Elections

New York City should expand voting rights as part of charter revision

New York state keeps failing to ease voting, but New York City can do it on their own.

Mayor Bill de Blasio signs legislation to create a online voter registration system in December, 2017.

Mayor Bill de Blasio signs legislation to create a online voter registration system in December, 2017. Michael Appleton/Mayoral Photography Office

New York’s state Legislature is lagging behind the rest of the country when it comes to promoting democracy and making voting accessible to all eligible citizens. Thirty-seven states have early voting, allowing more opportunities to go to the polls for people who have trouble getting off of work or finding child care. Currently, New Yorkers are stuck with fixed hours on a Tuesday. Twelve states and the District of Columbia have automatic registration while New York has strict deadlines to register or change party enrollment. Twenty seven states and D.C. have no-excuse absentee voting, while New Yorkers must predict in advance if they will be out of town or too ill to vote.

Many states have open primaries, permitting voters to decide on the spot from which party candidates to choose. I don’t favor such open-ended procedures – party affiliation should be meaningful – but New Yorkers who want to change enrollment from one party to another must currently do it 25 days before the last year’s general election. That is a ridiculously long time. Voters should be able to change parties a month or two before the primaries.

Fifteen cities and the state of Maine use instant runoff voting, which eliminates a second trip to the polls to vote for the top two-vote getters. Although New York City has runoffs only for mayor, public advocate and comptroller, voters should be able to rank their choices on one ballot rather than have to make a second trip to the polls two weeks later and use taxpayer dollars for a second vote. If it works for the other cities (and, by the way, the Academy Awards), New Yorkers could learn how to do this fairly easily.

This year, the state Legislature has failed again to pass election reform, but cities and other local governments throughout New York state have a powerful tool at their disposal to make their own elections more democratic and user-friendly. For example, New York City’s Charter Revision Commission in 1988 enacted a campaign finance program that is the envy of the nation. The city also has term limits for city public officials and non-partisan voting for vacancy elections. A few years ago, a charter commission even lowered the number of petition signatures required to get on the ballot. And just a few months ago, Suffolk County enacted its own campaign finance reform – a program providing public matching for its elections.

New York City has the opportunity to take a giant step forward. It can institute early voting, enhanced registration, easier enrollment procedures and instant run-off for city elections. Once this dramatic set of election reforms are adopted by the commission, the voters would have a chance to weigh in. The new rules wouldn’t take effect until the next municipal election in 2021, so the Board of Elections would have three years to implement the changes.

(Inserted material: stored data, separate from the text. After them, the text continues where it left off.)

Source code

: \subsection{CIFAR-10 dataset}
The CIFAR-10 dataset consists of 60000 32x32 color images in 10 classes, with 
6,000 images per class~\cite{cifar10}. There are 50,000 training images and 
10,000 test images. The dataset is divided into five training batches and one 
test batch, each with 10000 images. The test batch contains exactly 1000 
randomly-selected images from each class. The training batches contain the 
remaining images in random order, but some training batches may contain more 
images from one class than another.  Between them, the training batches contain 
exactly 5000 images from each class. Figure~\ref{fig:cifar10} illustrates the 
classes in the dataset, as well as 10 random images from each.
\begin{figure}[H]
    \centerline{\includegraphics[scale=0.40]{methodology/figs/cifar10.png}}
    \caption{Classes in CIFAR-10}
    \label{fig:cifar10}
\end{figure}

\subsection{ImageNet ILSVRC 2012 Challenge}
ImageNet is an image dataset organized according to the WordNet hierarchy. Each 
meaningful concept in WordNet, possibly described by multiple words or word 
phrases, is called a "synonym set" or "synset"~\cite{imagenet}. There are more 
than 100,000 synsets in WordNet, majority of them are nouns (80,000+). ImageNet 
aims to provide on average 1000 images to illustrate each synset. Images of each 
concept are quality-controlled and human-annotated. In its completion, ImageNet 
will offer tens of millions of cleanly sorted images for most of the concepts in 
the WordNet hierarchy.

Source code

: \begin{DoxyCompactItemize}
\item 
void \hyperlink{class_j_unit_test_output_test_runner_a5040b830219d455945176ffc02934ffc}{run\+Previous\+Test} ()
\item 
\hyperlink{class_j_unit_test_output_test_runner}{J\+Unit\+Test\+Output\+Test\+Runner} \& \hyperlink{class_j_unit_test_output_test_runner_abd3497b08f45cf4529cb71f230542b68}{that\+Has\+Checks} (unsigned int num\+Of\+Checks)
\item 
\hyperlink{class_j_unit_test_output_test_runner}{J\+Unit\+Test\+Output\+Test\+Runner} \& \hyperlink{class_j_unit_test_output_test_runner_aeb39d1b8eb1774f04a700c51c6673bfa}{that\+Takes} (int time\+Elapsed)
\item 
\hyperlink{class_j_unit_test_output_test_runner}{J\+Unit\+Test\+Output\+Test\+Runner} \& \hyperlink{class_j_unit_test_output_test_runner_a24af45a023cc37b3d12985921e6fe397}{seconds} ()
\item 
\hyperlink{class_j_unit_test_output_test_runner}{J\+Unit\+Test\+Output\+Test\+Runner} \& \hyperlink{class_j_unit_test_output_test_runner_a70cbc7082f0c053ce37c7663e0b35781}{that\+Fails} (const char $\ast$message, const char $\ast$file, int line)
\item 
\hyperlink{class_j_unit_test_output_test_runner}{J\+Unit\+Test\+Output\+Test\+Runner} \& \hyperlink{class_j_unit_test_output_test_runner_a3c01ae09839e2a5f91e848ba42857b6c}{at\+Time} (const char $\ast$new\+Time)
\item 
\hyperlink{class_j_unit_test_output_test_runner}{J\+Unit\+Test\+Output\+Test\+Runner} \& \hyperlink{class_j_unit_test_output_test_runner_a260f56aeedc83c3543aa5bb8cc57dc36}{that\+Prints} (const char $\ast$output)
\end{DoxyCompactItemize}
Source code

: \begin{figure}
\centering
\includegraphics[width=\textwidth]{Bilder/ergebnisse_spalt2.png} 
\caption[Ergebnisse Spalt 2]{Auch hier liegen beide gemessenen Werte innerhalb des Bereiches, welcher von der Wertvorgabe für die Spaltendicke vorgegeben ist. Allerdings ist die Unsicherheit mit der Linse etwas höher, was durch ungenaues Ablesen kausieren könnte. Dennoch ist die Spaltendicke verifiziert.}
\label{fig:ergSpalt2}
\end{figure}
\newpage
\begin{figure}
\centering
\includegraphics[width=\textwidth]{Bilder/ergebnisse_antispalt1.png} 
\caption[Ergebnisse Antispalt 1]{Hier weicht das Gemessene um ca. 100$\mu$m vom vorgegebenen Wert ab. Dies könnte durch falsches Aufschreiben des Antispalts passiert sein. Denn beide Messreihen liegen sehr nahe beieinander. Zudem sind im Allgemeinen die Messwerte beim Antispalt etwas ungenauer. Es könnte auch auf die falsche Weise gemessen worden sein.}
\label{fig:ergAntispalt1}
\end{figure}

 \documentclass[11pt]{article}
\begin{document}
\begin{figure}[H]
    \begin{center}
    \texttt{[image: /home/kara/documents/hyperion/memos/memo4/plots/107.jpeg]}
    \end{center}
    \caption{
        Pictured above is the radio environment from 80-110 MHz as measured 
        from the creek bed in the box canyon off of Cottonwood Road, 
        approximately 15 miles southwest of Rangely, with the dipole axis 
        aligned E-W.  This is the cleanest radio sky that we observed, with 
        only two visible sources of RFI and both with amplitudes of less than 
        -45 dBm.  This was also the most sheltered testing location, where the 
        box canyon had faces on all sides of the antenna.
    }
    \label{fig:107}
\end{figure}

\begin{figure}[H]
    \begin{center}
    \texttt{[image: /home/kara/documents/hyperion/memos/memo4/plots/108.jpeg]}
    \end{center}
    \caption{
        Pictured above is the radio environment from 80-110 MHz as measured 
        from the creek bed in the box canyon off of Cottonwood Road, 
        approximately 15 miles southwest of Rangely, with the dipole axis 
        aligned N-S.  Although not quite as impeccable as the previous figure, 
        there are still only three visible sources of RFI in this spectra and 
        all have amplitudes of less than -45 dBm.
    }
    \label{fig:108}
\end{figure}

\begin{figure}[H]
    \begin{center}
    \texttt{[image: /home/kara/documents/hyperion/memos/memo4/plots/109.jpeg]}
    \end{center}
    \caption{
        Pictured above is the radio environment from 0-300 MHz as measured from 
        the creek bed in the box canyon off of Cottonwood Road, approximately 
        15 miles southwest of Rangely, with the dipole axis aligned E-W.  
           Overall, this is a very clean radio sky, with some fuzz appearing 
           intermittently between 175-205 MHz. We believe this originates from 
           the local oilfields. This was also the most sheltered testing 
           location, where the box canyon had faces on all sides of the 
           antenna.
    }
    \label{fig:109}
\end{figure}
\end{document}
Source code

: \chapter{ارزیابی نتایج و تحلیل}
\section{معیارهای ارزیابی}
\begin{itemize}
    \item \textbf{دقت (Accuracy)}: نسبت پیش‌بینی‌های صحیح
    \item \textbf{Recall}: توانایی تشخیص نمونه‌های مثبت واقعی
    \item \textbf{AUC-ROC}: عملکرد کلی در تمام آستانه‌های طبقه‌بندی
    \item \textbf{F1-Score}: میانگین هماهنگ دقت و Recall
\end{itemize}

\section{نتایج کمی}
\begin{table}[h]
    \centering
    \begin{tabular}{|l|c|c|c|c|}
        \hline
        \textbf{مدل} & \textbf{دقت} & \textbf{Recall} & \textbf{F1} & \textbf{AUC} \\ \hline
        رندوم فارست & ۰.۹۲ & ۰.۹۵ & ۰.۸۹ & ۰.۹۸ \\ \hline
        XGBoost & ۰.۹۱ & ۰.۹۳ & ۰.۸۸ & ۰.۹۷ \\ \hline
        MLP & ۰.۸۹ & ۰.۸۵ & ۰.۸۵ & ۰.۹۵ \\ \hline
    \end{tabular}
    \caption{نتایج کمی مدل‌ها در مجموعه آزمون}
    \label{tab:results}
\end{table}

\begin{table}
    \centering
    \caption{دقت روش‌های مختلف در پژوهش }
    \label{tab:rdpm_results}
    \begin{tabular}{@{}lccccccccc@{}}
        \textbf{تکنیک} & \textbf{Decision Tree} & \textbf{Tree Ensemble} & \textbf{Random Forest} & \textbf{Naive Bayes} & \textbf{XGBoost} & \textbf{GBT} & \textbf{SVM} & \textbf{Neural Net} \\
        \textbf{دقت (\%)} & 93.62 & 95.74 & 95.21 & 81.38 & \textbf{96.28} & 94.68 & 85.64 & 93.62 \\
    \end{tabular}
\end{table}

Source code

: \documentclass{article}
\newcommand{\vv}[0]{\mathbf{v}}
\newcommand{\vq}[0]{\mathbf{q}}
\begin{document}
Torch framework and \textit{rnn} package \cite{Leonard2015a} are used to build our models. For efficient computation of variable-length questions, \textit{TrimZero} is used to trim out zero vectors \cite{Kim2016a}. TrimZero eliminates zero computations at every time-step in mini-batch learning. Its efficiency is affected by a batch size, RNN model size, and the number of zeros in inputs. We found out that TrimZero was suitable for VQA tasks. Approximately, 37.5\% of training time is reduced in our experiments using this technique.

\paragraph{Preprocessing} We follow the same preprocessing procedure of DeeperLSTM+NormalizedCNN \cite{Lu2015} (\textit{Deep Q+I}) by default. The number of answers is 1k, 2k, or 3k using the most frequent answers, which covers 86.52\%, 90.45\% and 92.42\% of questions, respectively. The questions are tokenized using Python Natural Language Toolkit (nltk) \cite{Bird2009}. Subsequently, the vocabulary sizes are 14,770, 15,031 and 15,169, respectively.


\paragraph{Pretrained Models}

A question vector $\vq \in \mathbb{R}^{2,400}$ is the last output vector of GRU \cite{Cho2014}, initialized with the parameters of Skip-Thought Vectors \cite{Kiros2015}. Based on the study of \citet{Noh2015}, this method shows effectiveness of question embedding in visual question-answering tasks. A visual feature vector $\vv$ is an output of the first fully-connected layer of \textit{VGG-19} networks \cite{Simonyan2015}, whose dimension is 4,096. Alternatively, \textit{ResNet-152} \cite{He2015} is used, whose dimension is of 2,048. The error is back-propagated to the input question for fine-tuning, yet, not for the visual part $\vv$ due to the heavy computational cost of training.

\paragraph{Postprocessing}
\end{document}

So, as the state Legislature tries to figure out if it really wants election reform, New York City should grab the opportunity to expand voting opportunities through charter revision.

The mayor has already appointed a Charter Revision Commission, and I recently testified in support of these proposals. The City Council, having voted last month to create its own commission, is about to name its members, which will include appointees of every citywide and borough official – a broad-based group that would evaluate every aspect of the city charter. While this may seem a bit duplicative, it allows reformers two bites of the apple. Both will hold hearings, analyze the entire charter and make proposed changes to put on the ballot. The mayor’s commission is set to place charter reforms on the ballot this November. The Council’s commission will deliberate longer, and put amendments up for a vote in November 2019.

When I testified, the mayor’s commission appeared to give these pro-democracy reforms a serious hearing. If they don’t see fit to adopt them, however, I trust that the council’s commission will.